Design/methodology/approach
This study employed probit regression using a sample of UK non-financial firms indexed in FT UK (500) over the period from 2009 to 2017.
Findings
We find evidence that the economic bonding of NAF between external auditors and their clients is more likely to encourage managers in UK firms to manipulate operating cash flows through interest payment classification shifting. In addition, and interestingly, our results evince that classification-shifting may be the less costly and soft choice of managers in firms with strong governance and charging higher NAF. Furthermore, we show that financially distressed firms associated with their auditors in purchasing non-audit services are more prone to attempting to manipulate and engage in interest payments classification-shifting. Our result did not provide a significant effect of external auditor tenure on the interest payments classification shifting.

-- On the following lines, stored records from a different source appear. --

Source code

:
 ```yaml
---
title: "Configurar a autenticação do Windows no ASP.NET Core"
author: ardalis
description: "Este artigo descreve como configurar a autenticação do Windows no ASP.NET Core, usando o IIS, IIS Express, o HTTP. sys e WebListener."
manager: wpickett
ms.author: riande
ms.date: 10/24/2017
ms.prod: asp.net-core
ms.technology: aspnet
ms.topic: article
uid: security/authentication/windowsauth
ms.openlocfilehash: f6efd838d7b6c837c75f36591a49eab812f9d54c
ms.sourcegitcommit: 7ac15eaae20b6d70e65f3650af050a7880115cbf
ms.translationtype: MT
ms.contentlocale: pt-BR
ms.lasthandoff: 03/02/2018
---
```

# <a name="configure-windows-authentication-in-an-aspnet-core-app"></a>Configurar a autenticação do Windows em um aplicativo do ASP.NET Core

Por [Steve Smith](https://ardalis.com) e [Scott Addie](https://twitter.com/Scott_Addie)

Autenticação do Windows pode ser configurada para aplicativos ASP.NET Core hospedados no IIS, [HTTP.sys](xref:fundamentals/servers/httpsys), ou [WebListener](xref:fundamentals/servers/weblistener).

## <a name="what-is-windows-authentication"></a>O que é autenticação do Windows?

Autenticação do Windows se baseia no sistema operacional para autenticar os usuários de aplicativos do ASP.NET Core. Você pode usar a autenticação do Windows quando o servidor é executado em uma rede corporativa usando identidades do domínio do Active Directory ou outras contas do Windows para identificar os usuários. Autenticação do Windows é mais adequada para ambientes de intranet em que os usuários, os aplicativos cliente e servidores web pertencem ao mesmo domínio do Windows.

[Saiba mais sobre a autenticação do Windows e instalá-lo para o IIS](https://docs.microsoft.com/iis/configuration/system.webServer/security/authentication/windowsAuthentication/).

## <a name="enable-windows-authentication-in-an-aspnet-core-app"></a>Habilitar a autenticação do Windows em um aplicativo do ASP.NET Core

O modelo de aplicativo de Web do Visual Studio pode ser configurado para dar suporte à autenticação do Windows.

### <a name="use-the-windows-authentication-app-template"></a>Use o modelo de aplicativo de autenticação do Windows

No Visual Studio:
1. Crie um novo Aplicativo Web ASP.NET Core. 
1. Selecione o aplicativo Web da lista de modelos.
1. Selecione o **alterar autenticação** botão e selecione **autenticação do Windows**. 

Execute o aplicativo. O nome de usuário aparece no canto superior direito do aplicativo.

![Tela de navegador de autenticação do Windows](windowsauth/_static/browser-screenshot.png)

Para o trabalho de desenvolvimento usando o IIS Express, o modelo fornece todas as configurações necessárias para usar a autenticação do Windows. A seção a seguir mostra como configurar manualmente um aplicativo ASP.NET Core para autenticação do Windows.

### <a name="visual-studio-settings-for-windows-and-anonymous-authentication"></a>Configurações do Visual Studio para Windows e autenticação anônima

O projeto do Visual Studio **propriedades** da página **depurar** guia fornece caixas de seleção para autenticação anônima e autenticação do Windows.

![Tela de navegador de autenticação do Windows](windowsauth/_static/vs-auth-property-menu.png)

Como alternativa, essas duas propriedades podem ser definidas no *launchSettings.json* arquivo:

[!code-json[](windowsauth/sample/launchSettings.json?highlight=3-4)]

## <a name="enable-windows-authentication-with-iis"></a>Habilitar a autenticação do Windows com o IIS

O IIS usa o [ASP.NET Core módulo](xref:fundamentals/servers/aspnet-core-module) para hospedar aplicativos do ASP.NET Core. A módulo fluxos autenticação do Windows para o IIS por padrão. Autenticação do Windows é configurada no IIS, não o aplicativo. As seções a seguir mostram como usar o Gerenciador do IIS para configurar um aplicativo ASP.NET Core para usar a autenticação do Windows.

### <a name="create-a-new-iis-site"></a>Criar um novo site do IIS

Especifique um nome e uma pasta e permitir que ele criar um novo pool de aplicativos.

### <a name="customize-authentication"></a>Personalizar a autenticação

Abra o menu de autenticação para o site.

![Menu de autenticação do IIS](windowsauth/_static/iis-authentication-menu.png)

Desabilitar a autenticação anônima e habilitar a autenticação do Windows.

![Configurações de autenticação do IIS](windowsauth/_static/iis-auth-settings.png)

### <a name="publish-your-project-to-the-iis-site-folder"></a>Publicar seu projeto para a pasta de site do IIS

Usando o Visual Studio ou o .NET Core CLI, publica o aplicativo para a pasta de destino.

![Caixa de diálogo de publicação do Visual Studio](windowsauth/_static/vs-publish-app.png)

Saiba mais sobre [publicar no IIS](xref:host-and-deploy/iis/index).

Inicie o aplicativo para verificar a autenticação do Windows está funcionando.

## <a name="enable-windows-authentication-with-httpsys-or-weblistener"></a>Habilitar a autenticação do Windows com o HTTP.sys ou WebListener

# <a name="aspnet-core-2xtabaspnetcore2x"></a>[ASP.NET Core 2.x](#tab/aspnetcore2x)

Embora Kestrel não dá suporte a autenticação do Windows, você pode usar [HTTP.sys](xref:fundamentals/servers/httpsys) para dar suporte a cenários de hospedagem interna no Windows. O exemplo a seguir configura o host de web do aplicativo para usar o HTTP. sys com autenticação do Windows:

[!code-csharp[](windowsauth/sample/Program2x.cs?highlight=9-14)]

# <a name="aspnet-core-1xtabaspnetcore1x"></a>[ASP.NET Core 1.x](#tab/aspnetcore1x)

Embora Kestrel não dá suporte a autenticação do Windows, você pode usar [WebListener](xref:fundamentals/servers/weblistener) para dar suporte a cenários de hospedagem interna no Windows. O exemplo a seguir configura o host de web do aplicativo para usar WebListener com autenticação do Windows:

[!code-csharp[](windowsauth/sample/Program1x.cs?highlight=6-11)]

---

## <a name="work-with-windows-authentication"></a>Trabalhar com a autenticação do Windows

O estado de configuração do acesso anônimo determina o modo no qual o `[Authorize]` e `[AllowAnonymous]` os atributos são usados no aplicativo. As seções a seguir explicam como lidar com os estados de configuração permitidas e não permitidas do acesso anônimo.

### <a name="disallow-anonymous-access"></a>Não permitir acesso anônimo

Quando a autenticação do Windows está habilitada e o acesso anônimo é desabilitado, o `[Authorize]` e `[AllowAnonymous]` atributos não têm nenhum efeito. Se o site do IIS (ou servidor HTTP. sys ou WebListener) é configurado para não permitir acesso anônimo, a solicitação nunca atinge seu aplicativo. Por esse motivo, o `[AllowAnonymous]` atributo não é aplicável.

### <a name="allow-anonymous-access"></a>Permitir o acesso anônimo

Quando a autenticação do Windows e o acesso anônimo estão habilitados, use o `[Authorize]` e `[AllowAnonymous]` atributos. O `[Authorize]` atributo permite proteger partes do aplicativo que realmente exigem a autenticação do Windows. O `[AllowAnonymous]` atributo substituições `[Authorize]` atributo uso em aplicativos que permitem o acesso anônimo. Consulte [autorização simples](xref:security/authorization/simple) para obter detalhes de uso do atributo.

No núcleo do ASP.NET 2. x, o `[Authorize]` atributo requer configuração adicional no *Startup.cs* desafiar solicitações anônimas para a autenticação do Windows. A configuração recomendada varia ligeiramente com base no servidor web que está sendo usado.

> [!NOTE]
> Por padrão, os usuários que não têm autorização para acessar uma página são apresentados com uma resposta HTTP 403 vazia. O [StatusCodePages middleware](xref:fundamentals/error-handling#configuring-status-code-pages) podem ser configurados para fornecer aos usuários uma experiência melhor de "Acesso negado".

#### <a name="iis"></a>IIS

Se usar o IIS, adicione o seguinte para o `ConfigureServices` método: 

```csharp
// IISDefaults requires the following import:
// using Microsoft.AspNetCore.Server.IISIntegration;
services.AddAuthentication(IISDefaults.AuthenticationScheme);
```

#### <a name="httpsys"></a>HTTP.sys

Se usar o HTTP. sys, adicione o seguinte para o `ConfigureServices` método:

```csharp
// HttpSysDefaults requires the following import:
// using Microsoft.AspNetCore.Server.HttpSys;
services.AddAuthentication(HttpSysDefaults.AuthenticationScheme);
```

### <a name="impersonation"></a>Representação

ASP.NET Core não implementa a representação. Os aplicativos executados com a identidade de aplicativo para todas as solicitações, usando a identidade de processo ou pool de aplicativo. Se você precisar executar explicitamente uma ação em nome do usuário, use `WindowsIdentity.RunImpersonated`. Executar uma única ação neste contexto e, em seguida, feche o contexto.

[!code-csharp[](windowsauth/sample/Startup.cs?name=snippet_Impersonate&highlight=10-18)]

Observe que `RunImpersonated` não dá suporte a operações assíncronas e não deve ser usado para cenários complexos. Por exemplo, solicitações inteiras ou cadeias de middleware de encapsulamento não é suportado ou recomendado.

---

Research limitations/implications
Our findings are subject to the following limitations: First, this study uses a composite index to measure the quality of internal corporate governance. It focuses only on the board of directors, but this index does not reflect other internal governance mechanisms. Second, this study is subject to limited study time due to the implementation of key IFRS standards (IFRS 9 Financial Instruments and IFRS 15 Revenue from Contract with Customers) from 2018–2019.
Practical implications
This study was motivated by the UK’s Financial Reporting Council regulators' pressure on the Big 4 audit firms to move more audit time into main auditing activities, reduce cross-selling to audit clients and separate their audit practices by 2024. Overall, we provide new evidence that directs a close spotlight on the threats of NAF that are potentially useful to regulators, shareholders and investors.
Originality/value
It is motivated by the UK’s Financial Reporting Council regulators' pressure on the Big 4 to move more audit firm time into main auditing activities, reduce cross-selling to audit clients and separate their audit practices by 2024. Overall, we provide new evidence that directs a close spotlight on the threats of NAS that are potentially useful to regulators, shareholders and investors.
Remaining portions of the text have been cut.